### Goal of the exercise
Below are entries. Pull out all lines containing "target".

### Extracted data

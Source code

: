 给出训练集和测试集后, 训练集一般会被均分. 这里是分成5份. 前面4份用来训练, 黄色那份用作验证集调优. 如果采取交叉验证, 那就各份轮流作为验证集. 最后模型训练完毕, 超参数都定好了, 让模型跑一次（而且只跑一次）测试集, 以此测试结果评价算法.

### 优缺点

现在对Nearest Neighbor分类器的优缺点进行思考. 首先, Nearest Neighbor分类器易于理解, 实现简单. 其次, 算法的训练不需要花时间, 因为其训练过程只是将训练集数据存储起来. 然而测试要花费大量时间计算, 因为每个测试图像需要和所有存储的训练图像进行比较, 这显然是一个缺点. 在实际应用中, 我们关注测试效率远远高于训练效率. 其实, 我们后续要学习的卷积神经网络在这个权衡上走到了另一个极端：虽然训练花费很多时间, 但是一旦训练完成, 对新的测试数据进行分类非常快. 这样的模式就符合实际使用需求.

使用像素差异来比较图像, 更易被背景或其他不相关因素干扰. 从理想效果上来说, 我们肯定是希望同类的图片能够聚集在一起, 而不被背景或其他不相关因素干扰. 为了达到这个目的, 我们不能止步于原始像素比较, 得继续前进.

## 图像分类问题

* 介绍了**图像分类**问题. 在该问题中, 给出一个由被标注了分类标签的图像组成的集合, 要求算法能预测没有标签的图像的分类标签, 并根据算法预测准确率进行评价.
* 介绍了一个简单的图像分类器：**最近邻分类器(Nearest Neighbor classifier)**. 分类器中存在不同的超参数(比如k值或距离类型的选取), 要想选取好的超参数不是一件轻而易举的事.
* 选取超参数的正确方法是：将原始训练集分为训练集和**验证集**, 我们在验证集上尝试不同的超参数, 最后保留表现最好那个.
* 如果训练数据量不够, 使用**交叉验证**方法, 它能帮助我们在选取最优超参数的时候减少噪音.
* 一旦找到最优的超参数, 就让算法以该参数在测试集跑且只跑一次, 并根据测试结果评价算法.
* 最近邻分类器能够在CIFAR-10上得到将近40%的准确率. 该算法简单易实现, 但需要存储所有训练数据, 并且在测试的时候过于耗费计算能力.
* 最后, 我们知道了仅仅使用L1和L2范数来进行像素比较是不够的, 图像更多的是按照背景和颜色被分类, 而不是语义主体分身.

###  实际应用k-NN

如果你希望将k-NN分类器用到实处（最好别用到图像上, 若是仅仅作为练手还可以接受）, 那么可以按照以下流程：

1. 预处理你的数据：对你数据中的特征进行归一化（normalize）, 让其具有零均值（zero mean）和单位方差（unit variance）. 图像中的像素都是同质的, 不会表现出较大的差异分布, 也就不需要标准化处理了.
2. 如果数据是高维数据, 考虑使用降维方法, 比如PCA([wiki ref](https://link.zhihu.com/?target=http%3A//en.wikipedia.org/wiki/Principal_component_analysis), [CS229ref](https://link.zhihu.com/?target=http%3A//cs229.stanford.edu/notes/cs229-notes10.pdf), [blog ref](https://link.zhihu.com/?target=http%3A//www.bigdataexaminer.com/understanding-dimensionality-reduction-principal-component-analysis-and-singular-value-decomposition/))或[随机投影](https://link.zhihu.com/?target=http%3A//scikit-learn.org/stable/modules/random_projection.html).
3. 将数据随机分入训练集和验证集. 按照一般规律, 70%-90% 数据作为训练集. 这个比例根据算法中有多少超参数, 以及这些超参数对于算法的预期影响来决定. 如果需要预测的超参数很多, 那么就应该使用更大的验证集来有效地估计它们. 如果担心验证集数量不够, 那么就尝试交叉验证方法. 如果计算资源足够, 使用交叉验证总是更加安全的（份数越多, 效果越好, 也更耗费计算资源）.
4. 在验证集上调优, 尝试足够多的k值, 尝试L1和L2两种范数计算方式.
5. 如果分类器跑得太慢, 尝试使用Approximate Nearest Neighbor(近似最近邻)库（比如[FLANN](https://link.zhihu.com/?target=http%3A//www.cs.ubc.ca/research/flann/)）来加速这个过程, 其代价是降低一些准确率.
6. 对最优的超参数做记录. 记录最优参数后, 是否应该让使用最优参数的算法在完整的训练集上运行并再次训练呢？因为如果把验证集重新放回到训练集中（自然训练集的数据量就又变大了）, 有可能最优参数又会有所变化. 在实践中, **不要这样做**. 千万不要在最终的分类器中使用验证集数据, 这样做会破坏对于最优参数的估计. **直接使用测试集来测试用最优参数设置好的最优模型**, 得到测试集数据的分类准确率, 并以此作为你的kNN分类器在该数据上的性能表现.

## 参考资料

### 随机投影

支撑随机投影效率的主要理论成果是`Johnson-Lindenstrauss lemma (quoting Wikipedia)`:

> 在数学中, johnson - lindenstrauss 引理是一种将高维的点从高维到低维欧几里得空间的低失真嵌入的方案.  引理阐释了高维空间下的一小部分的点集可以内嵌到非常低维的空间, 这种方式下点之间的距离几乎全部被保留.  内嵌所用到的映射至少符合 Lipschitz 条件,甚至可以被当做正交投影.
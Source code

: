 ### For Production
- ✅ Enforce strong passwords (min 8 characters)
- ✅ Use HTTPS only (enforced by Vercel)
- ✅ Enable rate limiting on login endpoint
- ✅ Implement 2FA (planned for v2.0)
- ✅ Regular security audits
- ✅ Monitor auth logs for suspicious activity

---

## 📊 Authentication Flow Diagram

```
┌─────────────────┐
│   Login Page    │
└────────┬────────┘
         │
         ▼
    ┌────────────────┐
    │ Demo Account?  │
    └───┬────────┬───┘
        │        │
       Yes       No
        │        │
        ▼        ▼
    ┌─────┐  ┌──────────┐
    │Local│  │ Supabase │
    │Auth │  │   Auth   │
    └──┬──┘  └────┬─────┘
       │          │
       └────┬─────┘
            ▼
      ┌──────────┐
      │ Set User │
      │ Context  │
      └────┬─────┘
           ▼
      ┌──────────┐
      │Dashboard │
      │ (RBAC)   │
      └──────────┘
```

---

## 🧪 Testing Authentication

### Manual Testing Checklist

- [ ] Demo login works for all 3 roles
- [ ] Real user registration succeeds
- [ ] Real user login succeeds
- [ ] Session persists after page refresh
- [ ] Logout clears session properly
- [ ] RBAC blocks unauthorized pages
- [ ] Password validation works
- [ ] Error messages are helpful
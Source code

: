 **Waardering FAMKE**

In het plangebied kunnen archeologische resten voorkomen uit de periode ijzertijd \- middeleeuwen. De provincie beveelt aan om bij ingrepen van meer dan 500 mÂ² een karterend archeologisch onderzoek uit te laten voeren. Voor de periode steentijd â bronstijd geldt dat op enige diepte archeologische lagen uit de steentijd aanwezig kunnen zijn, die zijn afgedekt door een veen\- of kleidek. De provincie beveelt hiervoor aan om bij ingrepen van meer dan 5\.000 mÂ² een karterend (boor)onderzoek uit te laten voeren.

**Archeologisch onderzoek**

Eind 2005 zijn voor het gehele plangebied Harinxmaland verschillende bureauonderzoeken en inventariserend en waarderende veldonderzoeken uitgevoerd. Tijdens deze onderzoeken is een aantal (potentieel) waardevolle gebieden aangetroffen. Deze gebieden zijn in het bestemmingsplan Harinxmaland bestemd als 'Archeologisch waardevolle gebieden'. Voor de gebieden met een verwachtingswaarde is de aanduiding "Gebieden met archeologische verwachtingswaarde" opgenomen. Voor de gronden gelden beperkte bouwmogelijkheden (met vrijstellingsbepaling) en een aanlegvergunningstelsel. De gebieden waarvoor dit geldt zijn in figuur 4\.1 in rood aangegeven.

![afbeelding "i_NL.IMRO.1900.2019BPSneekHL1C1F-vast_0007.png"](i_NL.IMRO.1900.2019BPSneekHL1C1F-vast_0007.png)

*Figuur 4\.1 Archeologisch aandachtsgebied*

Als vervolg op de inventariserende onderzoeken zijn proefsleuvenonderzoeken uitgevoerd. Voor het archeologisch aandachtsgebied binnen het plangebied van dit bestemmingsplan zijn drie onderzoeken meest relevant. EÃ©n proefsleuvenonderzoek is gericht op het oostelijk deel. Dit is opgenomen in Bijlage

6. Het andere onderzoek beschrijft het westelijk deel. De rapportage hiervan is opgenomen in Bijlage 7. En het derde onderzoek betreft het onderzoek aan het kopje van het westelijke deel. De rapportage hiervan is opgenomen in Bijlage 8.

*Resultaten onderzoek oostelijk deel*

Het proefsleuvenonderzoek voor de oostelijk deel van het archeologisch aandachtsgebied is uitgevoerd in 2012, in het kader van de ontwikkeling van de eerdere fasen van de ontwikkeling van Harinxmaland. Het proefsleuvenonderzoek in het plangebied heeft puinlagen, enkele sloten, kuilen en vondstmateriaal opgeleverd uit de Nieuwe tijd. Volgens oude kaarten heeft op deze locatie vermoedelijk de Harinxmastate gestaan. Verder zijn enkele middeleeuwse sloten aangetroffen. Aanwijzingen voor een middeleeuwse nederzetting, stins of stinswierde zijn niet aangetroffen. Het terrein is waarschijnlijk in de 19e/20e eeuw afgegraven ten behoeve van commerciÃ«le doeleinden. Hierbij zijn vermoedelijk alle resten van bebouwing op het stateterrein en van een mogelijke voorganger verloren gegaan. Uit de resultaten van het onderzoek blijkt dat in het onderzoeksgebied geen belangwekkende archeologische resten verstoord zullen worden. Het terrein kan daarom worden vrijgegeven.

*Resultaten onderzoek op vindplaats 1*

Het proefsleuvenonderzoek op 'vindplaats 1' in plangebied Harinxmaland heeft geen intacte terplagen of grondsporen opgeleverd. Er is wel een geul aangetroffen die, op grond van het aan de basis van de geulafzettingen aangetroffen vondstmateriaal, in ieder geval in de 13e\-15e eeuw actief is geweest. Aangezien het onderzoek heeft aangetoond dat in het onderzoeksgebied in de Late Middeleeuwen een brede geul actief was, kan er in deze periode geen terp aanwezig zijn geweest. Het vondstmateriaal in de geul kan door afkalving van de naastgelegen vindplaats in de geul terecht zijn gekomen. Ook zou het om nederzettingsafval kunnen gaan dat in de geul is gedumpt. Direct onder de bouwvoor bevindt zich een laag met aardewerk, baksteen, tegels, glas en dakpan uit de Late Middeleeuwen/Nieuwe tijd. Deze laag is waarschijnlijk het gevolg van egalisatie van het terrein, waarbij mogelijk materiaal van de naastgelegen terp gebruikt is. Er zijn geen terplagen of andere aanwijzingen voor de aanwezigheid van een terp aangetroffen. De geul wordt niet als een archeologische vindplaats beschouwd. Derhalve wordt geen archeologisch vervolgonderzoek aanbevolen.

### Result of the task
2. 如果数据是高维数据, 考虑使用降维方法, 比如PCA([wiki ref](https://link.zhihu.com/?target=http%3A//en.wikipedia.org/wiki/Principal_component_analysis), [CS229ref](https://link.zhihu.com/?target=http%3A//cs229.stanford.edu/notes/cs229-notes10.pdf), [blog ref](https://link.zhihu.com/?target=http%3A//www.bigdataexaminer.com/understanding-dimensionality-reduction-principal-component-analysis-and-singular-value-decomposition/))或[随机投影](https://link.zhihu.com/?target=http%3A//scikit-learn.org/stable/modules/random_projection.html).
5. 如果分类器跑得太慢, 尝试使用Approximate Nearest Neighbor(近似最近邻)库（比如[FLANN](https://link.zhihu.com/?target=http%3A//www.cs.ubc.ca/research/flann/)）来加速这个过程, 其代价是降低一些准确率.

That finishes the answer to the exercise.